* [Data to process]
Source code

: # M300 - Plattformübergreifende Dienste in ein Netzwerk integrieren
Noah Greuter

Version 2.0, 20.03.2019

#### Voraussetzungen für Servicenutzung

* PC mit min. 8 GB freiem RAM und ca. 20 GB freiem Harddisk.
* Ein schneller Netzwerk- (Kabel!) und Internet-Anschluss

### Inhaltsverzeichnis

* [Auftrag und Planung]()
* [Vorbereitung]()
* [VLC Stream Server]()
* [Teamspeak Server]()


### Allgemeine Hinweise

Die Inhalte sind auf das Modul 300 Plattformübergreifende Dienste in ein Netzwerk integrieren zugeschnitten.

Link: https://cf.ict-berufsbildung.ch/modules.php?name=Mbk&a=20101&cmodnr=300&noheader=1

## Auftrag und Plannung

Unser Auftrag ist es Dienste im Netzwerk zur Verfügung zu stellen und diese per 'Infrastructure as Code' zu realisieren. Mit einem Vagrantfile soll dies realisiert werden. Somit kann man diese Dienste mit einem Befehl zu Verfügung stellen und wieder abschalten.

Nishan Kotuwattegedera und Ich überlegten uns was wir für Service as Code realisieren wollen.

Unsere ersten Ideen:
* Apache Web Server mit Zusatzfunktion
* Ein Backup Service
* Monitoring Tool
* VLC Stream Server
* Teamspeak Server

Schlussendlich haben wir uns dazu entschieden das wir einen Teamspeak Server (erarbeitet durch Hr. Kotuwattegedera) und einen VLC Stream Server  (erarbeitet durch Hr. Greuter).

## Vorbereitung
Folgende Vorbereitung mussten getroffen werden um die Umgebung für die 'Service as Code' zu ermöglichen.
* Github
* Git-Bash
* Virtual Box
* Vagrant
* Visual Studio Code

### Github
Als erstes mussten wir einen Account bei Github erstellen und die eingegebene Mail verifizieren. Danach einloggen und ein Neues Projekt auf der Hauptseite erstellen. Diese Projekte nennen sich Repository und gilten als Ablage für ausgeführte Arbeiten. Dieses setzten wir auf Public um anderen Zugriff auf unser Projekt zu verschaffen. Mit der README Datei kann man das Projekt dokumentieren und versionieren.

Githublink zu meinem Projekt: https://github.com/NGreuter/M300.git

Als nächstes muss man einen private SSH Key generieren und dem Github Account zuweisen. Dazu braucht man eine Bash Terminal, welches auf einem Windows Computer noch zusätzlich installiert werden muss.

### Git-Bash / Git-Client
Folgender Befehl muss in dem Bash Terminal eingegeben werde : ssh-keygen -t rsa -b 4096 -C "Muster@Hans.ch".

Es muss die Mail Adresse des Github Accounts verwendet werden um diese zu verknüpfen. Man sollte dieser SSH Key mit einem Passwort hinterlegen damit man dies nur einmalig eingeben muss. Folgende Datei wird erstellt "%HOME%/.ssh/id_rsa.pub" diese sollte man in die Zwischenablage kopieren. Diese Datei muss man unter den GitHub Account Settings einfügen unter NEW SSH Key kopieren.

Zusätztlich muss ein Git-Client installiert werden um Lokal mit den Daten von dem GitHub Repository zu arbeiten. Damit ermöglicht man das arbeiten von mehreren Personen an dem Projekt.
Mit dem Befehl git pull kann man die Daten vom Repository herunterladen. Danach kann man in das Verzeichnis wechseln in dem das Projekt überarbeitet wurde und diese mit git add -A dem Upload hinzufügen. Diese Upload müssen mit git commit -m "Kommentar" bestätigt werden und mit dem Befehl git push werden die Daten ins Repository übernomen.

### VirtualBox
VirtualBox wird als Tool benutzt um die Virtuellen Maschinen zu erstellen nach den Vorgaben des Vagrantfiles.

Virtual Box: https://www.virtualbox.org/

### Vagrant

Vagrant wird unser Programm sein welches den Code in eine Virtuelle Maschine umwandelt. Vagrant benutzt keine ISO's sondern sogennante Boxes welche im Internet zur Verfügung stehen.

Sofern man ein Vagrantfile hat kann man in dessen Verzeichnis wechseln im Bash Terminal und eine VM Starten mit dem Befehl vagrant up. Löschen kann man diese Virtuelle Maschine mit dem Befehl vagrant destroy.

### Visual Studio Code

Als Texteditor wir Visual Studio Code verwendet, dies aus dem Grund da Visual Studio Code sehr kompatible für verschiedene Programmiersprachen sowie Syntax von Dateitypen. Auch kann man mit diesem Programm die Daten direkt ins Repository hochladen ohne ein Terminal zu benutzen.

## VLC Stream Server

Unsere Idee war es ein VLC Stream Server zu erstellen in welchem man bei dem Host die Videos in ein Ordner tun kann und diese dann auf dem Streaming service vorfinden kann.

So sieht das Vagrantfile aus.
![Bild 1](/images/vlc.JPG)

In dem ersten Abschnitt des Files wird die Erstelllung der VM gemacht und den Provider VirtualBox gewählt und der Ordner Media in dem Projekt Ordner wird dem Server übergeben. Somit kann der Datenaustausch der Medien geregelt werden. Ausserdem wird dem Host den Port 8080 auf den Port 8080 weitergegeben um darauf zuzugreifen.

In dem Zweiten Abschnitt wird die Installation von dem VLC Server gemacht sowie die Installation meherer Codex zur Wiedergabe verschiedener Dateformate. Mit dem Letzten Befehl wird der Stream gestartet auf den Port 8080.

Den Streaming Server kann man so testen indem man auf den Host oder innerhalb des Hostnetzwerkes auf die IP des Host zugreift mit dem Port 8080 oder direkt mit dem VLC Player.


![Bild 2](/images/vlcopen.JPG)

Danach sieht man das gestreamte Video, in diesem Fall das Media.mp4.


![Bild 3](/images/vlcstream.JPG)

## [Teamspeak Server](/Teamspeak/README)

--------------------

* [What to work on]
The line containing "Sofern man ein" marks the start; retype it and each line after it through the end of the records above, exactly.

* [Answer]
Sofern man ein Vagrantfile hat kann man in dessen Verzeichnis wechseln im Bash Terminal und eine VM Starten mit dem Befehl vagrant up. Löschen kann man diese Virtuelle Maschine mit dem Befehl vagrant destroy.

### Visual Studio Code

Als Texteditor wir Visual Studio Code verwendet, dies aus dem Grund da Visual Studio Code sehr kompatible für verschiedene Programmiersprachen sowie Syntax von Dateitypen. Auch kann man mit diesem Programm die Daten direkt ins Repository hochladen ohne ein Terminal zu benutzen.

## VLC Stream Server

Unsere Idee war es ein VLC Stream Server zu erstellen in welchem man bei dem Host die Videos in ein Ordner tun kann und diese dann auf dem Streaming service vorfinden kann.

So sieht das Vagrantfile aus.
![Bild 1](/images/vlc.JPG)

In dem ersten Abschnitt des Files wird die Erstelllung der VM gemacht und den Provider VirtualBox gewählt und der Ordner Media in dem Projekt Ordner wird dem Server übergeben. Somit kann der Datenaustausch der Medien geregelt werden. Ausserdem wird dem Host den Port 8080 auf den Port 8080 weitergegeben um darauf zuzugreifen.

In dem Zweiten Abschnitt wird die Installation von dem VLC Server gemacht sowie die Installation meherer Codex zur Wiedergabe verschiedener Dateformate. Mit dem Letzten Befehl wird der Stream gestartet auf den Port 8080.

Den Streaming Server kann man so testen indem man auf den Host oder innerhalb des Hostnetzwerkes auf die IP des Host zugreift mit dem Port 8080 oder direkt mit dem VLC Player.


![Bild 2](/images/vlcopen.JPG)

Danach sieht man das gestreamte Video, in diesem Fall das Media.mp4.


![Bild 3](/images/vlcstream.JPG)

## [Teamspeak Server](/Teamspeak/README)

--------------------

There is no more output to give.